You see this kind of thing all the time on film in scifi. Whether it’s Star Trek, Star Wars, or pretty much anything else, energy beams fired from future weapons are visible. Usually someone will point out that in fact laser beams are not visible in this manner. To see light, it has to reach your eyes. This is clearly not possible when all the light is actually traveling down the beam path. You can see this in action with laser pointers – only the spot where the light hits and diffusely reflects is visible. The path is not.
Writers of TV shows usually explain this by saying that the beam is not strictly light, but some stream of particles that slightly emits to the sides along its main path. While this has its own problems, at least it acknowledges the issue.
But what’s even more interesting is that in fact there are already automatically particles present along the beam path in the atmosphere.
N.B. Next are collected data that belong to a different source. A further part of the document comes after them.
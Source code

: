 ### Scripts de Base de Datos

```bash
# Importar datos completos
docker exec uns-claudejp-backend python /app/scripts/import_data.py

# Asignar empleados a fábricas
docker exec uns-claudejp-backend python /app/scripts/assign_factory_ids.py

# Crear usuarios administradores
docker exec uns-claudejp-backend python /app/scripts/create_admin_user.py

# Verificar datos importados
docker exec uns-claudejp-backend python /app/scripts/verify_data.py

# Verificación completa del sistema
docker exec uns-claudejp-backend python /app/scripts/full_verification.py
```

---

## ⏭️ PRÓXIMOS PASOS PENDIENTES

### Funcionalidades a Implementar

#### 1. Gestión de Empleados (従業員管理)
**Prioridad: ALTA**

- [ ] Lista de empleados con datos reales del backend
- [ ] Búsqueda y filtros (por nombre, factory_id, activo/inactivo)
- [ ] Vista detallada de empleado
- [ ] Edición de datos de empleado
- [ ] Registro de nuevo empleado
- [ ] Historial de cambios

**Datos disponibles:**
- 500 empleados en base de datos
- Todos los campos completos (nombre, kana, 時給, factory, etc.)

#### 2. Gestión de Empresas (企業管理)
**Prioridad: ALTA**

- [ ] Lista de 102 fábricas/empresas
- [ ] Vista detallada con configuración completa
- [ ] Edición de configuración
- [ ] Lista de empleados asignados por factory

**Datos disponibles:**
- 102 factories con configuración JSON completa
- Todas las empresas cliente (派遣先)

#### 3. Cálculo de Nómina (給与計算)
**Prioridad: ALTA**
Some of them are sizable particles like dust, others are individual atoms and molecules. Generally they don’t scatter much light, but if the light is intense enough then the small amount they do scatter is enough to see. And so you have a visible laser beam. Here’s one in my lab:
The beam scatters off the air and you can actually see it as a straight line. Apologies for the terrible camera phone picture, I really need to get a classy camera that can take nice pictures. This is not actually a laser I’m working on, so honestly I’m not sure which variant of frequency-doubled Nd:something laser this is. Probably Nd:YLF.
This is used to pump an infrared ultrashort-pulse laser with a repetition rate of 1 kHz. This can itself be focused to a point in the air, which becomes visible as a little stationary spark as the intense beam ionizes the air. This produces a 1 kHz buzz which can easily be heard by the unassisted ear.
I have to say it’s a nice job perk that I can see old science fiction tropes come to life pretty much every day.